■ TASK DETAILS
In these entries, tally the lines where "NinjaScript" occurs. Respond with only the count.

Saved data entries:
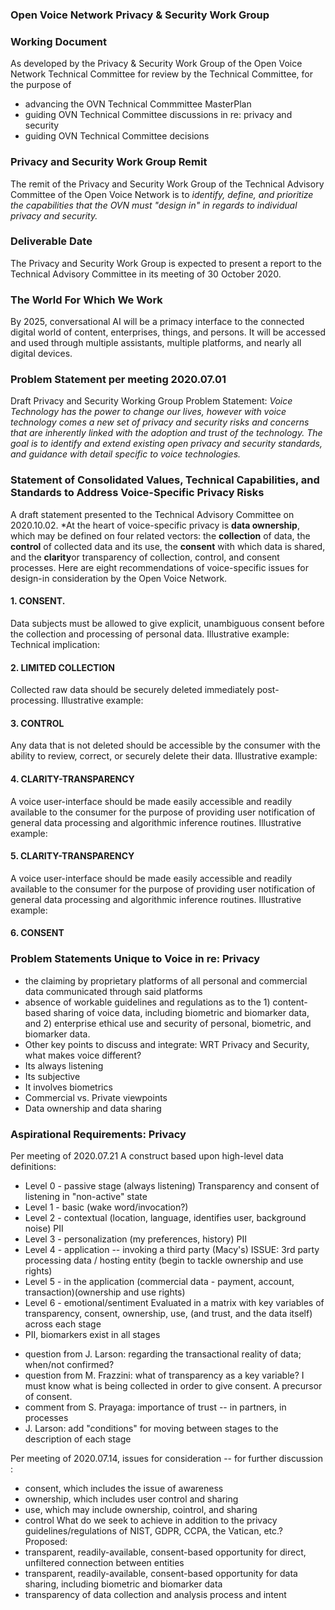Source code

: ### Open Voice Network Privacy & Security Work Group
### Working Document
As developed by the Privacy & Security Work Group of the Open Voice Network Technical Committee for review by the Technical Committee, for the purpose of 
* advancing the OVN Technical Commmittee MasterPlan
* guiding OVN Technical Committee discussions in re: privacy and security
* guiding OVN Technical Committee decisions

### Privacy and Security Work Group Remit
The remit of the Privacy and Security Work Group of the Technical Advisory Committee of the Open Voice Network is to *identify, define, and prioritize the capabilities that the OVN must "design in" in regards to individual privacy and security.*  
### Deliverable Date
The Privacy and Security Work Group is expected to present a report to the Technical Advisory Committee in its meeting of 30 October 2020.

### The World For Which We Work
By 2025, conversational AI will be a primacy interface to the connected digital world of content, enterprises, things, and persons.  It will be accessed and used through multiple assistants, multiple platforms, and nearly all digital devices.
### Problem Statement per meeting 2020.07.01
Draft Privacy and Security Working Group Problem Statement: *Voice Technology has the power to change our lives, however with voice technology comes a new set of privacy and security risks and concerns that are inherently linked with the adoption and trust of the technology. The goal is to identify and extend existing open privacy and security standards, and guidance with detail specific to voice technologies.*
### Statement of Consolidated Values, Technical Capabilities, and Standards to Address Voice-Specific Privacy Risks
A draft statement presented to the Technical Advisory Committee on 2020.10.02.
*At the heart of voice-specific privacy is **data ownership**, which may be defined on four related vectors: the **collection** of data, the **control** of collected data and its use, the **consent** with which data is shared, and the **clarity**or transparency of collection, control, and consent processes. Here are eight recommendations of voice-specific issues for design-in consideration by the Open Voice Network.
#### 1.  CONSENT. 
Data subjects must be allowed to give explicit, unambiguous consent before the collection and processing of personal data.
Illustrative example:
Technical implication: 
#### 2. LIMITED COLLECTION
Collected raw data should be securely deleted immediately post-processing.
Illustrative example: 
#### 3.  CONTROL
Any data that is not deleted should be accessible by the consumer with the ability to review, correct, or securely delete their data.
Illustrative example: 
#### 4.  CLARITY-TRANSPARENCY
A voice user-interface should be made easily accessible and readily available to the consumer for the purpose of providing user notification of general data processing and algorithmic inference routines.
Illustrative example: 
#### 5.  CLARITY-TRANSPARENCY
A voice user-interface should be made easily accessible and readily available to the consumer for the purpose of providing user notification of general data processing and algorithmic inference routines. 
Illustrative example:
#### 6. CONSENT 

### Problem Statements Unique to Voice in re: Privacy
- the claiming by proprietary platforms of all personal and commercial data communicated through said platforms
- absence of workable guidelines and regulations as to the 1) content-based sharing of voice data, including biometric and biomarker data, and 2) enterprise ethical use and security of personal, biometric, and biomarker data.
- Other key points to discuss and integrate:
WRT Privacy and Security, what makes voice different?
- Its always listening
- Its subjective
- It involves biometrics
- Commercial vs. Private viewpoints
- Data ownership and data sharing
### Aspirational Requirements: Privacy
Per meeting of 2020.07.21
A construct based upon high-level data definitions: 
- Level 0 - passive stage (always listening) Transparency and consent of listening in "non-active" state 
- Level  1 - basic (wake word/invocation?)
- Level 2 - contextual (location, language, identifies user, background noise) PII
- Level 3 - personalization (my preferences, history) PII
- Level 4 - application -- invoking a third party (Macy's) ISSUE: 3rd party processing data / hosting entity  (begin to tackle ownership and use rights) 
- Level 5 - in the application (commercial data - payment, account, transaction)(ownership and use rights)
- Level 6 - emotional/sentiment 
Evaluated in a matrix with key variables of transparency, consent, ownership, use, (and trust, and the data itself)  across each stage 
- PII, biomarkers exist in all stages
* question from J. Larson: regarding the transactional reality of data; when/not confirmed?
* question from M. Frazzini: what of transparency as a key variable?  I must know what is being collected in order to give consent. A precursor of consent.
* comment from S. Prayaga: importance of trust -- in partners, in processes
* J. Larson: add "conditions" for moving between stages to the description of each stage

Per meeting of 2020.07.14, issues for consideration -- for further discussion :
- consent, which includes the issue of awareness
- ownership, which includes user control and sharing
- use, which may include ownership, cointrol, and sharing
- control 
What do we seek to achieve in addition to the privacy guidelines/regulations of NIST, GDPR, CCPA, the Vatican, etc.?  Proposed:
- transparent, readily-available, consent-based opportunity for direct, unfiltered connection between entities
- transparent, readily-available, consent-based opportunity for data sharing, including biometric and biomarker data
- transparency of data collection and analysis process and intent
...
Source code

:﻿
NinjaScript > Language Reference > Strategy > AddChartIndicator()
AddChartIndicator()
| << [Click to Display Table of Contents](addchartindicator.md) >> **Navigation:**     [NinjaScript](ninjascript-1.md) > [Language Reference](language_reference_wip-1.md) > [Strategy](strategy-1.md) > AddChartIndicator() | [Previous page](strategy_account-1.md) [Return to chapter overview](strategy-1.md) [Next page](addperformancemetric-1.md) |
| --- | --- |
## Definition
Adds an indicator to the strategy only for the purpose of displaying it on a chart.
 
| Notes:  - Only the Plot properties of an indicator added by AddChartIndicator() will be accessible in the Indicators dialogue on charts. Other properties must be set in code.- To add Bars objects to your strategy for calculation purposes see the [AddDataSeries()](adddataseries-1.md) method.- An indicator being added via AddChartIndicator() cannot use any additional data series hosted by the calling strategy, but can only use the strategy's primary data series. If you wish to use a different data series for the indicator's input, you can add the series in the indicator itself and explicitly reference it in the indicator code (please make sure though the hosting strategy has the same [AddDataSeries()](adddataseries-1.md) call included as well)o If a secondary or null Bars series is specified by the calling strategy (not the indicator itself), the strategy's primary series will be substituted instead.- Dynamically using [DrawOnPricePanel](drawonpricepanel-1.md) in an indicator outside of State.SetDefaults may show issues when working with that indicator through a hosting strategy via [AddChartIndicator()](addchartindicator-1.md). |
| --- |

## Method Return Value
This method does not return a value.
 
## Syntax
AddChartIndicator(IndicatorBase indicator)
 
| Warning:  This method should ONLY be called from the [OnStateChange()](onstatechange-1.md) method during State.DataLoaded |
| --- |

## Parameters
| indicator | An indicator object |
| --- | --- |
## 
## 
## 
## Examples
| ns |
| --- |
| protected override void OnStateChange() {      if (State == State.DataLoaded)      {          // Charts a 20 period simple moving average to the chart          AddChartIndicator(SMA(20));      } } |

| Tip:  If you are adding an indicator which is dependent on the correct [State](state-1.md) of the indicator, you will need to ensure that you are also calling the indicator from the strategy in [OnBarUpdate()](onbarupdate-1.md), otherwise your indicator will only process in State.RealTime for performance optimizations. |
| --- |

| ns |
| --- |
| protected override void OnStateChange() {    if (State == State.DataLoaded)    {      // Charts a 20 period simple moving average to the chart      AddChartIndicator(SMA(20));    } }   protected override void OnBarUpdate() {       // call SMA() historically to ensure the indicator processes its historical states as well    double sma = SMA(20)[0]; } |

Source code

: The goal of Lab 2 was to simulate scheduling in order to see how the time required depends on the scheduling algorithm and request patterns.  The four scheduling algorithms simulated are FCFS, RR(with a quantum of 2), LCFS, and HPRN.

■ ANSWER FOR THIS EXERCISE
2